INFORMATION SHOWN:
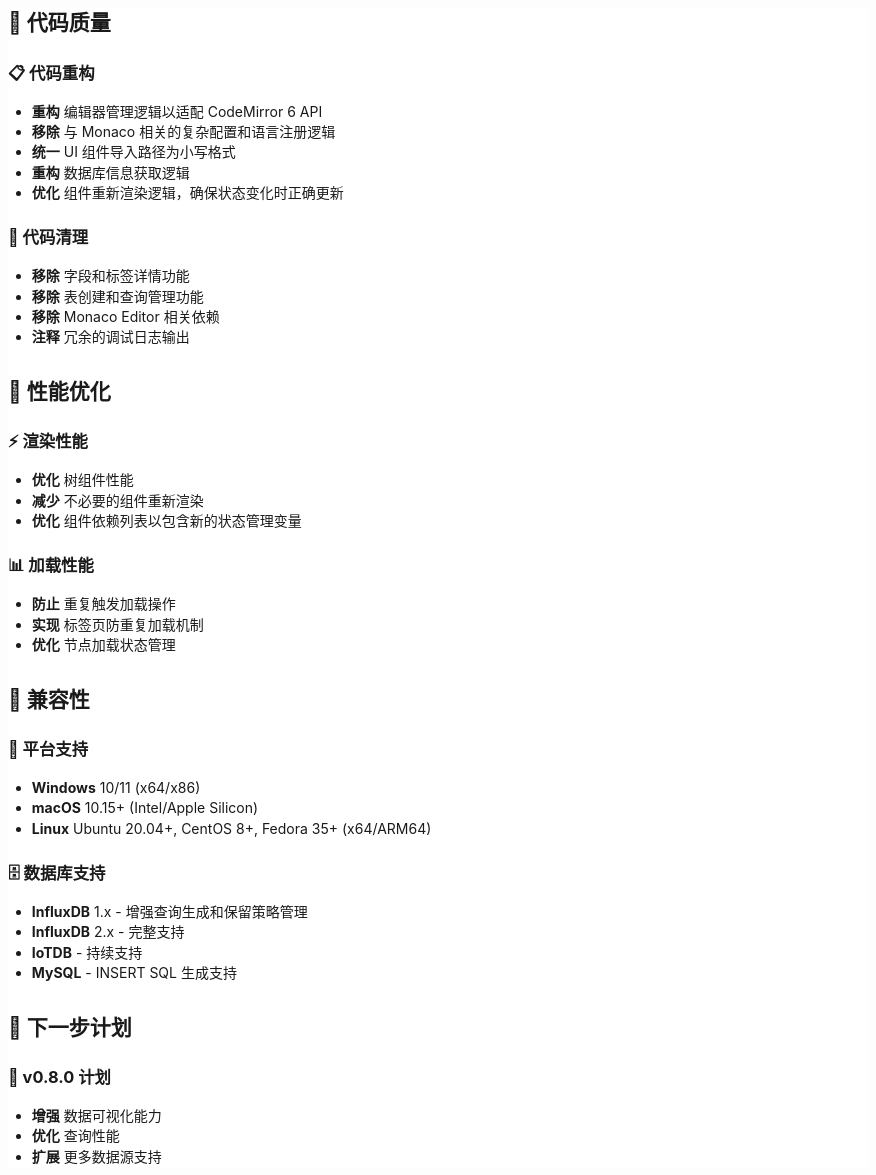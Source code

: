 ## 🎨 代码质量

### 📋 代码重构
- **重构** 编辑器管理逻辑以适配 CodeMirror 6 API
- **移除** 与 Monaco 相关的复杂配置和语言注册逻辑
- **统一** UI 组件导入路径为小写格式
- **重构** 数据库信息获取逻辑
- **优化** 组件重新渲染逻辑，确保状态变化时正确更新

### 🧹 代码清理
- **移除** 字段和标签详情功能
- **移除** 表创建和查询管理功能
- **移除** Monaco Editor 相关依赖
- **注释** 冗余的调试日志输出

## 🚀 性能优化

### ⚡ 渲染性能
- **优化** 树组件性能
- **减少** 不必要的组件重新渲染
- **优化** 组件依赖列表以包含新的状态管理变量

### 📊 加载性能
- **防止** 重复触发加载操作
- **实现** 标签页防重复加载机制
- **优化** 节点加载状态管理

## 🔄 兼容性

### 📱 平台支持
- **Windows** 10/11 (x64/x86)
- **macOS** 10.15+ (Intel/Apple Silicon)
- **Linux** Ubuntu 20.04+, CentOS 8+, Fedora 35+ (x64/ARM64)

### 🗄️ 数据库支持
- **InfluxDB** 1.x - 增强查询生成和保留策略管理
- **InfluxDB** 2.x - 完整支持
- **IoTDB** - 持续支持
- **MySQL** - INSERT SQL 生成支持

## 🔮 下一步计划

### 🎯 v0.8.0 计划
- **增强** 数据可视化能力
- **优化** 查询性能
- **扩展** 更多数据源支持
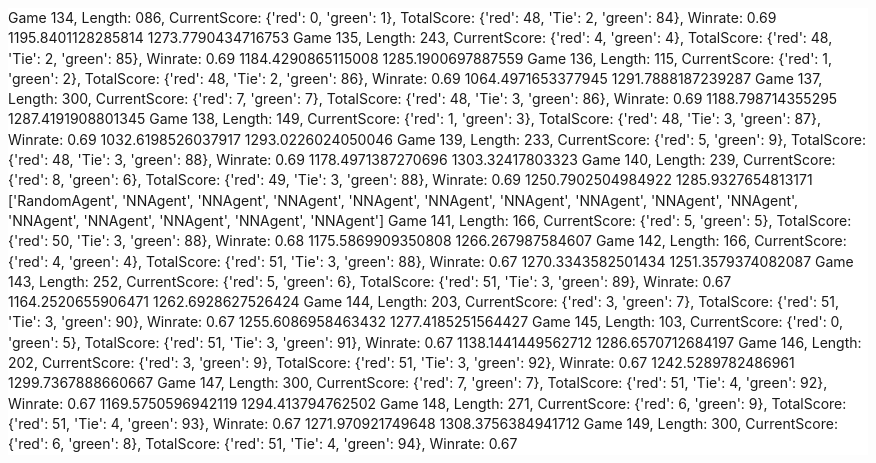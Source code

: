 Game 134, Length: 086,      CurrentScore: {'red': 0, 'green': 1},      TotalScore: {'red': 48, 'Tie': 2, 'green': 84},  Winrate: 0.69
1195.8401128285814
1273.7790434716753
Game 135, Length: 243,      CurrentScore: {'red': 4, 'green': 4},      TotalScore: {'red': 48, 'Tie': 2, 'green': 85},  Winrate: 0.69
1184.4290865115008
1285.1900697887559
Game 136, Length: 115,      CurrentScore: {'red': 1, 'green': 2},      TotalScore: {'red': 48, 'Tie': 2, 'green': 86},  Winrate: 0.69
1064.4971653377945
1291.7888187239287
Game 137, Length: 300,      CurrentScore: {'red': 7, 'green': 7},      TotalScore: {'red': 48, 'Tie': 3, 'green': 86},  Winrate: 0.69
1188.798714355295
1287.4191908801345
Game 138, Length: 149,      CurrentScore: {'red': 1, 'green': 3},      TotalScore: {'red': 48, 'Tie': 3, 'green': 87},  Winrate: 0.69
1032.6198526037917
1293.0226024050046
Game 139, Length: 233,      CurrentScore: {'red': 5, 'green': 9},      TotalScore: {'red': 48, 'Tie': 3, 'green': 88},  Winrate: 0.69
1178.4971387270696
1303.32417803323
Game 140, Length: 239,      CurrentScore: {'red': 8, 'green': 6},      TotalScore: {'red': 49, 'Tie': 3, 'green': 88},  Winrate: 0.69
1250.7902504984922
1285.9327654813171
['RandomAgent', 'NNAgent', 'NNAgent', 'NNAgent', 'NNAgent', 'NNAgent', 'NNAgent', 'NNAgent', 'NNAgent', 'NNAgent', 'NNAgent', 'NNAgent', 'NNAgent', 'NNAgent', 'NNAgent']
Game 141, Length: 166,      CurrentScore: {'red': 5, 'green': 5},      TotalScore: {'red': 50, 'Tie': 3, 'green': 88},  Winrate: 0.68
1175.5869909350808
1266.267987584607
Game 142, Length: 166,      CurrentScore: {'red': 4, 'green': 4},      TotalScore: {'red': 51, 'Tie': 3, 'green': 88},  Winrate: 0.67
1270.3343582501434
1251.3579374082087
Game 143, Length: 252,      CurrentScore: {'red': 5, 'green': 6},      TotalScore: {'red': 51, 'Tie': 3, 'green': 89},  Winrate: 0.67
1164.2520655906471
1262.6928627526424
Game 144, Length: 203,      CurrentScore: {'red': 3, 'green': 7},      TotalScore: {'red': 51, 'Tie': 3, 'green': 90},  Winrate: 0.67
1255.6086958463432
1277.4185251564427
Game 145, Length: 103,      CurrentScore: {'red': 0, 'green': 5},      TotalScore: {'red': 51, 'Tie': 3, 'green': 91},  Winrate: 0.67
1138.1441449562712
1286.6570712684197
Game 146, Length: 202,      CurrentScore: {'red': 3, 'green': 9},      TotalScore: {'red': 51, 'Tie': 3, 'green': 92},  Winrate: 0.67
1242.5289782486961
1299.7367888660667
Game 147, Length: 300,      CurrentScore: {'red': 7, 'green': 7},      TotalScore: {'red': 51, 'Tie': 4, 'green': 92},  Winrate: 0.67
1169.5750596942119
1294.413794762502
Game 148, Length: 271,      CurrentScore: {'red': 6, 'green': 9},      TotalScore: {'red': 51, 'Tie': 4, 'green': 93},  Winrate: 0.67
1271.970921749648
1308.3756384941712
Game 149, Length: 300,      CurrentScore: {'red': 6, 'green': 8},      TotalScore: {'red': 51, 'Tie': 4, 'green': 94},  Winrate: 0.67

WORK TO BE COMPLETED: Look over the listing and say how many lines hold the string "InfluxDB". Nothing but the number is needed.

RESPONSE BOX: 2